Başladım bağırmaya, anne, baba ama hiç birisi cevap vermiyordu!
Annemin elbisesini çekiyor beni dinlemesini istiyordum ama annem beni hissetmiyordu!
Başladım annemin arkasından yürümeye ta bizim odaya kadar..
Odamıza girdi ve ışıkları açıverdi.
Ama benim için fark etmiyordu çünkü benim için her taraf ışıktı..
Tam o sırada çok ilginç bir şeyle karşılaştım!
Kendi vücudumu gördüm!
Evet kendi vücüdumu!
Oturup kendi kendimi seyrediyordum, iki taneydim!
Kendi kendime soruyordum kimdir bu acaba? Nasıl da bana benziyor!
Başladım kendi kendimi uyandırmaya, bu kabustan kurtulayım diye.
Ama uyanamadım!
Babam dedi ki bak yatıyorlar işte hadi yerimize gidelim..
Ama annem sakin olamadı ve benim uyuduğum yatağa doğru gelerek
Beni uyandırmaya başladı kalk Muhammed kalk bana cevap ver!
Ama cevap veremiyordu!!!
Bir kaç defa uğraştı ama yok. Birden baktım ki babamın gözlerinden yaşlar dökülüyor
O babam ki şimdiye kadar onun göz yaşlarını görememiştim..
Bağırışmalar başladı.. Kardeşim uyandı ve sordu ne oldu?
Annem ona bağırarak, abin Muhammed ölmüş çok acıklı bir şekilde ağlıyordu!
Bağırmalar fazlalaştı
Anneme giderek, anne ağlama ben burdayım bak bana!!

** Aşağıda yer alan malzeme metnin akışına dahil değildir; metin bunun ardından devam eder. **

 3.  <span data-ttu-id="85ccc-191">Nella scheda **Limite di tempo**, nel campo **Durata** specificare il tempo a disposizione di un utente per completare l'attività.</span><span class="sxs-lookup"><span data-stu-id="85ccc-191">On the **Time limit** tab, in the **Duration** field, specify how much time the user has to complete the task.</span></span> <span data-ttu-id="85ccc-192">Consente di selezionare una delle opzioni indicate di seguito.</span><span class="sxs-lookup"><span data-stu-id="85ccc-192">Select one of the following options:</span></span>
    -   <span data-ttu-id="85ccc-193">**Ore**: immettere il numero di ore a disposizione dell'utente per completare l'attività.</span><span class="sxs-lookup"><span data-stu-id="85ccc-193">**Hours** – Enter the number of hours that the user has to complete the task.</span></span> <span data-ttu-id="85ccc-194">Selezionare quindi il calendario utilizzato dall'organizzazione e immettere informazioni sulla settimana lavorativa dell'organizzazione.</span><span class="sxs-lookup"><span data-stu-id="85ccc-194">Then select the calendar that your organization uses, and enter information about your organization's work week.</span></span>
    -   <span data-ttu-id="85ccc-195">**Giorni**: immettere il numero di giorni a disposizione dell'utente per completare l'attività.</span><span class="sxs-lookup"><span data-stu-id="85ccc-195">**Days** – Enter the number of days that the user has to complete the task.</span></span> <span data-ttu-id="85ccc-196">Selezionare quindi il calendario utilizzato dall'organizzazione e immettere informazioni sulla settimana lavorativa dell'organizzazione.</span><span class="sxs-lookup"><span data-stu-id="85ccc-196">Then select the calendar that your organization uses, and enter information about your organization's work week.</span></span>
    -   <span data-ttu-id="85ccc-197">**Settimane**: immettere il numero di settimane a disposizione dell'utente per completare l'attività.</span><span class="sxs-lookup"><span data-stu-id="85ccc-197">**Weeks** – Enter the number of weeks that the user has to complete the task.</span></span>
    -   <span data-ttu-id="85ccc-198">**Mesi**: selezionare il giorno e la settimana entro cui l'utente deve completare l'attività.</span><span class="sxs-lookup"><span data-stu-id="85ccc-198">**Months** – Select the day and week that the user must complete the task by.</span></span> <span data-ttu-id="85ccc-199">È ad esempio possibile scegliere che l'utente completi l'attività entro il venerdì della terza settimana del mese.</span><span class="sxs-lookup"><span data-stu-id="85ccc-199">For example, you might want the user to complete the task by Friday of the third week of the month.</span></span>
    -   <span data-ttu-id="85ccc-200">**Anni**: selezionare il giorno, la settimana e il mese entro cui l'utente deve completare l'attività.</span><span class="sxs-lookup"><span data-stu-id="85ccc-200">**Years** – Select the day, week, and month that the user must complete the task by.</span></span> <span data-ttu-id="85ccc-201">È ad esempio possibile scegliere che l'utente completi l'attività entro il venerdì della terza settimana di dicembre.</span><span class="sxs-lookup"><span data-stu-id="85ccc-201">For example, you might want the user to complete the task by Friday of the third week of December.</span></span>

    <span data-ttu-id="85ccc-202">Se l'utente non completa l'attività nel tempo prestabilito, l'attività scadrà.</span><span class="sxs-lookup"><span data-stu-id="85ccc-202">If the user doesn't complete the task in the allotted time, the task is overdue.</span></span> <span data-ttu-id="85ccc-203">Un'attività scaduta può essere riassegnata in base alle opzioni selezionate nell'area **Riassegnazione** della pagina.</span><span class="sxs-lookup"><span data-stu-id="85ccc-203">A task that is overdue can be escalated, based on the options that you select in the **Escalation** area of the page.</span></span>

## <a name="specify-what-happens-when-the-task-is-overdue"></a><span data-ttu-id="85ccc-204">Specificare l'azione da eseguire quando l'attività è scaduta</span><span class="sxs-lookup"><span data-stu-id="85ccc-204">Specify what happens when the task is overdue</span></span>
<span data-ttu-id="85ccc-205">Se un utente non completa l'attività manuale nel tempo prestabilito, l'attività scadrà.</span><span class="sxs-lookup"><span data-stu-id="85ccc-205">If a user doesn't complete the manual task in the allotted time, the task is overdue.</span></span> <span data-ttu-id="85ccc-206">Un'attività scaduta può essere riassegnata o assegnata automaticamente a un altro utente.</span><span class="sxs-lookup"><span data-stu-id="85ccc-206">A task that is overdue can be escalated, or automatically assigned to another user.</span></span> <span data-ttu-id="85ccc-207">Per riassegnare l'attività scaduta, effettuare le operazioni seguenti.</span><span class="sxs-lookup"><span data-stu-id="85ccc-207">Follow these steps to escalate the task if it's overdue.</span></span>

Ama kimse bana cevap vermiyordu, neden?
Oturup bağırmaya başladım, burdayım bakın işte
Ama kimse cevap vermiyordu
Başladım bağırmaya ya Rabbi, ya Rabbi ne olur beni bu rüyadan ve olduğum durumdan kurtar!!
Uzaktan bir ses duydum ve geldikçe yükselmekteydi..
Bu ses Allah-u Teâla’nin bir ayeti idi
“Andolsun sen bundan gaflette idin, derhal biz senin perdeni kaldırdık. Bugün artık gözün keskindir”
Birden iki kişi beni tuttular, ama insan değillerdi!
Çok korktum!
Başladım bağırmaya, bırakın beni, siz kimsiniz? Ne istiyorsunuz?
Kabire kadar senin gardiyanlarınız dediler.
Ben ölmedim, daha yaşıyorum dedim!
Neden beni kabire götürüyorsunuz? Bırakın beni! Ben hissediyorum, konuşuyorum ve görüyorum, ben ölmedim!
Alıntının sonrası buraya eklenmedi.